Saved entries
======

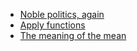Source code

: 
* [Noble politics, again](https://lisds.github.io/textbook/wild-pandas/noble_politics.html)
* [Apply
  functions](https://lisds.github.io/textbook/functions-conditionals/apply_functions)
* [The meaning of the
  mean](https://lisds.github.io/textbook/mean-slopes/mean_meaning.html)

======

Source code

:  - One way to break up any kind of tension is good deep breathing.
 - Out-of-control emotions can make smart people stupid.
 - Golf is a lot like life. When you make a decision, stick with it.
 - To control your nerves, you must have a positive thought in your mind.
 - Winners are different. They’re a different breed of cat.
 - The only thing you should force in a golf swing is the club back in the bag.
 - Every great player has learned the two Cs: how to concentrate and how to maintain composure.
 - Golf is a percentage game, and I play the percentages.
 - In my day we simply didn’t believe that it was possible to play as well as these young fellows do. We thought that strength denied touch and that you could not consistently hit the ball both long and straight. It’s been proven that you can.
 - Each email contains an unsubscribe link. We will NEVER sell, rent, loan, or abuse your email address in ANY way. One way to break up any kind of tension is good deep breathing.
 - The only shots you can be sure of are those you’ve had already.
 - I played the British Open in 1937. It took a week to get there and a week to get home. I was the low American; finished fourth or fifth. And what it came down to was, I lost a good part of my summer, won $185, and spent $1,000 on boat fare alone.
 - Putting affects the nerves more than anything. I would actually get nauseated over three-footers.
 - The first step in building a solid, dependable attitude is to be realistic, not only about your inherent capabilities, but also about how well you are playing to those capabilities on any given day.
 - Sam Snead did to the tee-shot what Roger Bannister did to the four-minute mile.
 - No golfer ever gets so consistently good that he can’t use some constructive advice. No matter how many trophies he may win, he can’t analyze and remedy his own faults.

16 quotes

======

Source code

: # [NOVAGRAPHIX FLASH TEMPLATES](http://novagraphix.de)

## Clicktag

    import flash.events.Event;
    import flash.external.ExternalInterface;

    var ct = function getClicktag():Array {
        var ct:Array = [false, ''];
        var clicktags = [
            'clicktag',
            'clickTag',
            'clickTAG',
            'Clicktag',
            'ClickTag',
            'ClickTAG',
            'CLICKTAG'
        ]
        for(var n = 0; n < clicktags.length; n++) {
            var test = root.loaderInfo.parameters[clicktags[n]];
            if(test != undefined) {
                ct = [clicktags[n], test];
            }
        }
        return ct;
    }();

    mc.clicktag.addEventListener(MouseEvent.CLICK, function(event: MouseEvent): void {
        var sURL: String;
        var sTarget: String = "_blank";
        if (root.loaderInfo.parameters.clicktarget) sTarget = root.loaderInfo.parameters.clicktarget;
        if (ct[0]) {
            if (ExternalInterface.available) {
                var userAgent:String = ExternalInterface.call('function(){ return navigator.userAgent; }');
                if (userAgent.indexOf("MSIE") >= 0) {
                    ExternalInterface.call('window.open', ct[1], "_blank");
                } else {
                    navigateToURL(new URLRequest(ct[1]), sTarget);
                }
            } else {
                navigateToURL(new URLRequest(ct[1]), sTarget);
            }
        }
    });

======

* [Task statement] Return all lines from the data above with "control" in them.

* [Response area]
 - Out-of-control emotions can make smart people stupid.
 - To control your nerves, you must have a positive thought in your mind.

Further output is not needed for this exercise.